In order to promote further algorithm development and the open flow of communication, the National Highway Transportation Safety Administration (NHTSA) developed a public-domain algorithm for the ACAS FOT program. This algorithm is documented in a report by Brunson, Kyle, Phamdo, and Preziotti (2002). Like the other algorithms discussed in this category, the imminent-level of the NHTSA algorithm makes the same three assumptions and divides the problem into Burgett et al.’s three collision-avoidance zones. Like the previous generation of NHTSA algorithm (Burgett et al., 1998), this algorithm uses a fixed assumed host vehicle braking response (-0.55 g). Furthermore, the assumption of equivalent lead and host speeds was removed and many implementation details, such as nuisance alarm reduction techniques were added.
The algorithms that are based on kinematic constraints appear to most comprehensively model the range of pre-crash scenarios. Lead vehicle deceleration rate, host vehicle braking limitations, and driver reaction time are represented in the equations. Not only does this type of algorithm model the reality of collision-avoidance with the greatest fidelity of the three classes of algorithms, it also appears to directly map onto the underlying nature of what represents a collision threat (Kiefer et al., 1999). As a situation requires increasing levels of host vehicle braking, the situation becomes increasingly threatening. When the situation requires a level of host vehicle deceleration that is equal to the maximal level of braking possible, it is literally the last chance for the driver to brake in order to avoid a collision. Warning the driver after this moment would no longer prevent a collision (unless the driver could steer in such a way to avoid the collision), though it could potentially reduce crash energy.

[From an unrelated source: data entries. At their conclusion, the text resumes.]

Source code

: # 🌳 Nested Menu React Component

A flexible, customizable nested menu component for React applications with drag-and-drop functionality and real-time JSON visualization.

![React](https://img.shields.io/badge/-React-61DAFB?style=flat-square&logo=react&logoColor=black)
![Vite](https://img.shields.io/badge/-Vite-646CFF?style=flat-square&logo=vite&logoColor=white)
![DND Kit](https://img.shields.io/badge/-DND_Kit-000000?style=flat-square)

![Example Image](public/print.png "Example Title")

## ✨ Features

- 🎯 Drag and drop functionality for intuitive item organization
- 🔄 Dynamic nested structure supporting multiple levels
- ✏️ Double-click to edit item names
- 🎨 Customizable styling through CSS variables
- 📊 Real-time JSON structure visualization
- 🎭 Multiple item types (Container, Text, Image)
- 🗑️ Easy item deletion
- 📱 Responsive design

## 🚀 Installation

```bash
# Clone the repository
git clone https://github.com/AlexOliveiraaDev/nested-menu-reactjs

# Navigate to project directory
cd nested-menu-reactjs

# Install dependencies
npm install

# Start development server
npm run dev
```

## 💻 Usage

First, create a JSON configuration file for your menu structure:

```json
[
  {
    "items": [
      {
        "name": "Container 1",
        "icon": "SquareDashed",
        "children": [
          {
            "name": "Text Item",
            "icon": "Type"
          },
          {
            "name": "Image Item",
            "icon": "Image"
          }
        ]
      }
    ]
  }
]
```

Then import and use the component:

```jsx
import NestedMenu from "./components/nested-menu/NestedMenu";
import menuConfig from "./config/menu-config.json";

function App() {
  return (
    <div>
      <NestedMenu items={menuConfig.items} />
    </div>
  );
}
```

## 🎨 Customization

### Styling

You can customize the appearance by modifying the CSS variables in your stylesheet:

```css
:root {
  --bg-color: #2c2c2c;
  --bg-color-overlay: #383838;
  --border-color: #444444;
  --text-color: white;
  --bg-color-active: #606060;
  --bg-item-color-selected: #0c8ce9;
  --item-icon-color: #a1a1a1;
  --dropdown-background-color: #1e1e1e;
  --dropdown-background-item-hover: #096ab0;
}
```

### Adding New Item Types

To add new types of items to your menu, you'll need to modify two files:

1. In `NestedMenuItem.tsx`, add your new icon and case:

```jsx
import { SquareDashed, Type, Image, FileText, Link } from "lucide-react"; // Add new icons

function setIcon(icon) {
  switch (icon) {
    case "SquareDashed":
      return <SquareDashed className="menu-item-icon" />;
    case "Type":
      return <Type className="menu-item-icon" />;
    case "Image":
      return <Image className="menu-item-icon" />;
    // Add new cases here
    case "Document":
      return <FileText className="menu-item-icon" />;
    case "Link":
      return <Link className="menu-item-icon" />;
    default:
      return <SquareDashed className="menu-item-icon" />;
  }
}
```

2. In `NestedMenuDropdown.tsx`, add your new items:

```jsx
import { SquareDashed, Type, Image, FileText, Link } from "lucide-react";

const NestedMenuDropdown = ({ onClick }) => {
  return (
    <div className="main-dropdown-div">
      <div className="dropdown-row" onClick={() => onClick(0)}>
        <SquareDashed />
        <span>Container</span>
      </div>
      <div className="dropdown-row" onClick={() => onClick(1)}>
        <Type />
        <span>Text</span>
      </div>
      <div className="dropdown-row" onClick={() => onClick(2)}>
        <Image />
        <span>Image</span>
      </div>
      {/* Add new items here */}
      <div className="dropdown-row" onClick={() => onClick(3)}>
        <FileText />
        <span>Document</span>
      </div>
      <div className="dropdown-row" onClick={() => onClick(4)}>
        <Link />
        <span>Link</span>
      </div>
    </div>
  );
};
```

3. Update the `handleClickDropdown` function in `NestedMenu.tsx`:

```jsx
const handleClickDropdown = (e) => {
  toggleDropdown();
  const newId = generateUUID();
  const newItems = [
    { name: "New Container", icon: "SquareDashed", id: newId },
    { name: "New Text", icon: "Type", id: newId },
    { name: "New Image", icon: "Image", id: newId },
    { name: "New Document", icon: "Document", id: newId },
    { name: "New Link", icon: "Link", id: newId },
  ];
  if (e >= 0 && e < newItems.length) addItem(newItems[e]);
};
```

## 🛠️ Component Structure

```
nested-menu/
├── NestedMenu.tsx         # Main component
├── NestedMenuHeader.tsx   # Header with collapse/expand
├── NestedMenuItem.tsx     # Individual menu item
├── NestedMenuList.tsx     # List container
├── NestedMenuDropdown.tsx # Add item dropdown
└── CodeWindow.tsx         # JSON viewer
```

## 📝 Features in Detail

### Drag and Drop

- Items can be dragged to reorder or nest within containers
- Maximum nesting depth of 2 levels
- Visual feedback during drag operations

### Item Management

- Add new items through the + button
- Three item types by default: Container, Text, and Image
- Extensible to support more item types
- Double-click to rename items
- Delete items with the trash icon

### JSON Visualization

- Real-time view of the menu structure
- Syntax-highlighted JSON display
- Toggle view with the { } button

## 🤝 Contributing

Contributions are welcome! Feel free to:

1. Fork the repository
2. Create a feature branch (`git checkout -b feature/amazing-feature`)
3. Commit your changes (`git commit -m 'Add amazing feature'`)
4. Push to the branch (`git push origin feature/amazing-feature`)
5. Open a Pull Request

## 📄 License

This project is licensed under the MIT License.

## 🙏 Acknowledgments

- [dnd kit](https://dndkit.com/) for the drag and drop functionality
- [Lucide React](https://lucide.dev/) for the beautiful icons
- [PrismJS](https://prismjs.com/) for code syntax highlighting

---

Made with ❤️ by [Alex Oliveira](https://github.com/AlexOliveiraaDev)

One potential limitation of this category of algorithm is that, like the time-to-collision algorithms, it does not detect any level of threat until either range-rate or range-acceleration is negative. Thus, if one assumes no minimum collision-avoidance range, the algorithm may register no threat even when the vehicles are mere inches apart if there is no relative closure. Although this situation is not registered as a threat by this type of algorithm, it is actually quite threatening. Any sudden change in the situation, such as the lead vehicle braking, and collision may be unavoidable. This type of threat is not instantaneous, but rather probabilistic in nature. Driving beyond the constraints of human brake reaction time, represents a threat in that something may happen that leaves insufficient time for the driver to respond. This limitation could be remedied in several ways. One approach would be to adopt a minimum miss distance, such as the 6.67 ft used by Burgett et al. Rather than assessing the minimum collision-avoidance range for avoiding a collision, the Burgett et al. algorithm assesses the minimum collision-avoidance range for avoiding a collision by 6.67 ft. This ensures an alert when range drops below 6.67 ft. The second generation NHTSA algorithm also used this miss distance. The GM algorithm in the ACAS FOT also represented probabilistic by presenting a cautionary alert level that was based on time-to-collision and the time-headway algorithms. By providing a cautionary alert when drivers become too close to the lead vehicle, drivers are warned before an imminent alert becomes necessary. This minimizes the chance that drivers will drive beyond their brake reaction time capability.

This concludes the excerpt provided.